The law defines a “juvenile or child’” as a person who has not completed their 18th year of
age. In 2000, India raised the juvenile age to 18 as part of its obligation under the United
Nations Convention on the Rights of the Child, which it signed in 1992.
There were calls from some in India to reduce the upper age limit for juveniles from 18 to 16,
in light of the Delhi gang-rape case in which a 17-year-old was accused of involvement.
Campaigners for the reduction, including many protestors who thronged the streets in the
days following the Dec.16 incident, argued that the maximum three-year sentence would be
too lenient to fit the crimes in this case.

However child rights activists said that changing this section of the law in response to a
public outcry over a single case, would be a regressive step.
A government-established committee headed by Justice Verma, a retired Supreme Court
justice, was asked to look at the issue in its report recommending how to crack down on
sexual assault and harassment and ensure victims get speedy justice. It said that the juvenile
age bracket should be maintained to comply with the UN Convention.
In July, the Supreme Court dismissed eight petitions brought by the public asking them to
rule that crimes of rape and murder committed by juveniles should be tried and punished
under adult laws and that the upper age limit for juveniles be lowered to 16. The three-judge
bench said in its order that “there are, of course, exceptions where a child in the age group of
16 to 18 may have developed criminal propensities, which would make it virtually impossible
for him or her to be reintegrated into mainstream society, but such examples are not of such
proportions as to warrant any change in thinking.”
But a subsequent petition – currently being considered by the top court– submitted by
politician Subramanian Swamy, asks judges to consider the mental and intellectual maturity
of the defendant instead of his or her age in cases where a young person is accused of
involvement in a particularly serious crime.
The Verma committee also recommended in its report that all juvenile homes be placed under
the legal guardianship of the High Court and a panel of judges appointed to carry out spot
inspections of the facilities to ensure children there are safe and well.

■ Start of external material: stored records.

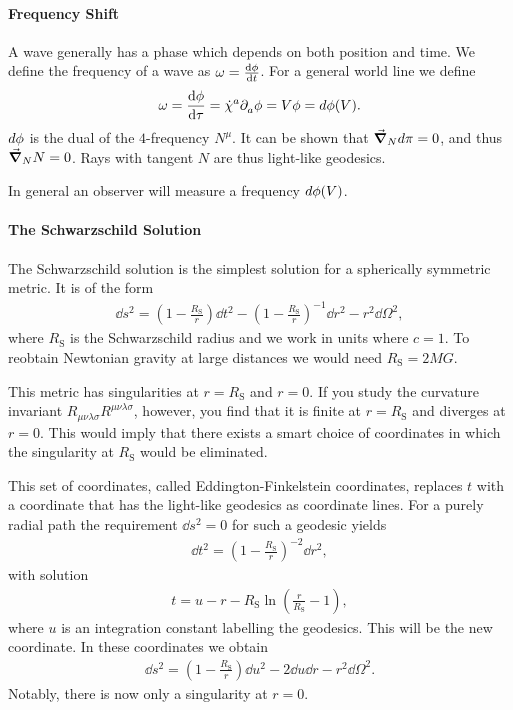 \paragraph{Frequency Shift}
A wave generally has a phase which depends on both position and time. We define the frequency of a wave as $\omega = \dv{\phi}{t}$. For a general world line we define
\begin{align*}
	\omega = \dv{\phi}{\tau} = \dot{\chi}^{a}\partial^{}_{a}\phi = V\phi = d\phi(V).
\end{align*}
$d\phi$ is the dual of the $4$-frequency $N^{\mu}$. It can be shown that $\grad_{N}{d\pi} = 0$, and thus $\grad_{N}{N} = 0$. Rays with tangent $N$ are thus light-like geodesics.

In general an observer will measure a frequency $d\phi(V)$.

\paragraph{The Schwarzschild Solution}
The Schwarzschild solution is the simplest solution for a spherically symmetric metric. It is of the form
\begin{align*}
	\dd{s}^{2} = \left(1 - \frac{R_{\text{S}}}{r}\right)\dd{t}^{2} - \left(1 - \frac{R_{\text{S}}}{r}\right)^{-1}\dd{r}^{2} - r^{2}\dd{\Omega}^{2},
\end{align*}
where $R_{\text{S}}$ is the Schwarzschild radius and we work in units where $c = 1$. To reobtain Newtonian gravity at large distances we would need $R_{\text{S}} = 2MG$.

This metric has singularities at $r = R_{\text{S}}$ and $r = 0$. If you study the curvature invariant $R_{\mu\nu\lambda\sigma}R^{\mu\nu\lambda\sigma}$, however, you find that it is finite at $r = R_{\text{S}}$ and diverges at $r = 0$. This would imply that there exists a smart choice of coordinates in which the singularity at $R_{\text{S}}$ would be eliminated.

This set of coordinates, called Eddington-Finkelstein coordinates, replaces $t$ with a coordinate that has the light-like geodesics as coordinate lines. For a purely radial path the requirement $\dd{s}^{2} = 0$ for such a geodesic yields
\begin{align*}
	\dd{t}^{2} = \left(1 - \frac{R_{\text{S}}}{r}\right)^{-2}\dd{r}^{2},
\end{align*}
with solution
\begin{align*}
	t = u - r - R_{\text{S}}\ln(\frac{r}{R_{\text{S}}} - 1),
\end{align*}
where $u$ is an integration constant labelling the geodesics. This will be the new coordinate. In these coordinates we obtain
\begin{align*}
	\dd{s}^{2} = \left(1 - \frac{R_{\text{S}}}{r}\right)\dd{u}^{2} - 2\dd{u}\dd{r} - r^{2}\dd{\Omega}^{2}.
\end{align*}
Notably, there is now only a singularity at $r = 0$.

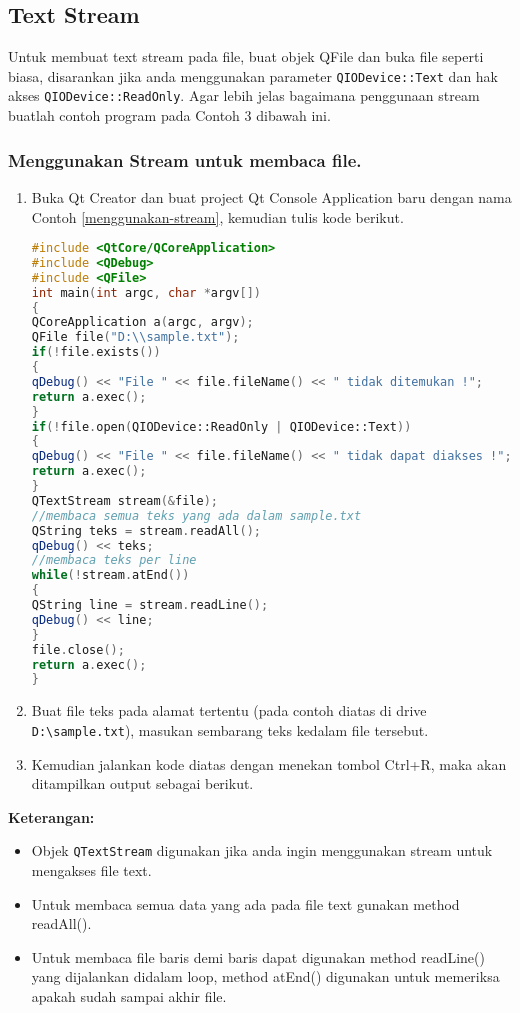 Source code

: \subsection{Text Stream}\label{text-stream}

Untuk membuat text stream pada file, buat objek QFile dan buka file
seperti biasa, disarankan jika anda menggunakan parameter
\texttt{QIODevice::Text} dan hak akses \texttt{QIODevice::ReadOnly}.
Agar lebih jelas bagaimana penggunaan stream buatlah contoh program pada
Contoh 3 dibawah ini.

\subsubsection*{Menggunakan Stream untuk membaca file.}

\begin{enumerate}

\item
  Buka Qt Creator dan buat project Qt Console Application baru dengan
  nama Contoh \ref{menggunakan-stream}, kemudian tulis kode berikut.

\begin{lstlisting}[language=c++, caption=Menggunakan Stream untuk membaca file, label=menggunakan-stream]
#include <QtCore/QCoreApplication>
#include <QDebug>
#include <QFile>
int main(int argc, char *argv[])
{
QCoreApplication a(argc, argv);
QFile file("D:\\sample.txt");
if(!file.exists())
{
qDebug() << "File " << file.fileName() << " tidak ditemukan !";
return a.exec();
}
if(!file.open(QIODevice::ReadOnly | QIODevice::Text))
{
qDebug() << "File " << file.fileName() << " tidak dapat diakses !";
return a.exec();
}
QTextStream stream(&file);
//membaca semua teks yang ada dalam sample.txt
QString teks = stream.readAll();
qDebug() << teks;
//membaca teks per line
while(!stream.atEnd())
{
QString line = stream.readLine();
qDebug() << line;
}
file.close();
return a.exec();
}
\end{lstlisting}
\item
  Buat file teks pada alamat tertentu (pada contoh diatas di drive
  \texttt{D:\textbackslash{}sample.txt}), masukan sembarang teks kedalam
  file tersebut.
\item
  Kemudian jalankan kode diatas dengan menekan tombol Ctrl+R, maka akan
  ditampilkan output sebagai berikut.
\end{enumerate}

\textbf{Keterangan:}

\begin{itemize}

\item
  Objek \texttt{QTextStream} digunakan jika anda ingin menggunakan
  stream untuk mengakses file text.
\item
  Untuk membaca semua data yang ada pada file text gunakan method
  readAll().
\item
  Untuk membaca file baris demi baris dapat digunakan method readLine()
  yang dijalankan didalam loop, method atEnd() digunakan untuk memeriksa
  apakah sudah sampai akhir file.
\end{itemize}

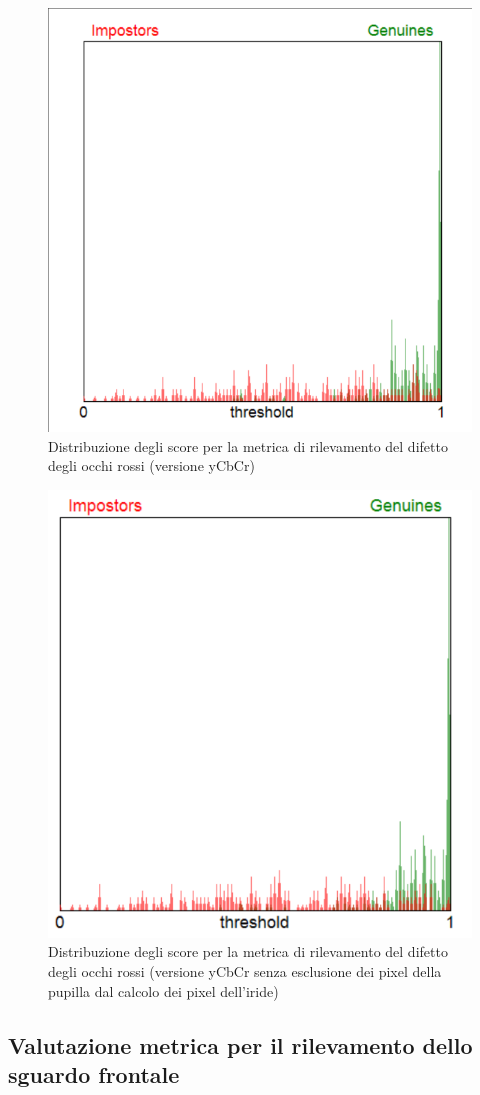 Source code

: \documentclass[12pt,a4paper,openright,twoside]{book}
\begin{document}
\begin{figure}
    \centering
    \includegraphics[width=.6\linewidth]{figures/score-distribution-red-eye-with-ycbcr.png}
    \caption{Distribuzione degli score per la metrica di rilevamento del difetto degli occhi rossi (versione yCbCr)}
    \label{fig:score_distribution_red_eye_with_ycbcr}
\end{figure}

\begin{figure}
    \centering
    \includegraphics[width=.6\linewidth]{figures/score-distribution-red-eye-with-ycbcr-no-pupill.png}
    \caption{Distribuzione degli score per la metrica di rilevamento del difetto degli occhi rossi (versione yCbCr senza esclusione dei pixel della pupilla dal calcolo dei pixel dell'iride)}
    \label{fig:score_distribution_red_eye_with_ycbcr_no_pupill}
\end{figure}

\subsection{Valutazione metrica per il rilevamento dello sguardo frontale}
\end{document}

It said that it was the duty of the state to provide free education up to undergraduate level for
all children in conflict with the law.

According to the website of the Delhi Police’s juvenile justice unit, there are 27 shelter
homes in the city, including three observation homes — where juveniles are generally kept
during proceedings of a case against them. There is one special home run by a non-
governmental organization that caters to juveniles of up to 18 years.

Crimes committed by juveniles constituted 1.2% of total crimes reported to police in 2012,
according to the latest National Crime Records Bureau data. Juvenile involvement in overall
crimes was static at 1% during 2002 to 2005, increasing marginally to 1.2% in 2008 and in
2011 it had come down to 1.1%.

In 2012, police in India charged 27,936 juveniles for alleged involvement in crimes including
banditry, murder, rape and rioting, according to NCRB.

Among those who faced Juvenile Justice Boards in 2012, two thirds (66.6%) were aged
between 16 and 18 years, according to NCRB data.

The NCRB figures showed that 30.9% were aged between 12 and 16 years old and the
remainder, (2.5%,) were aged between 7 and 12 years.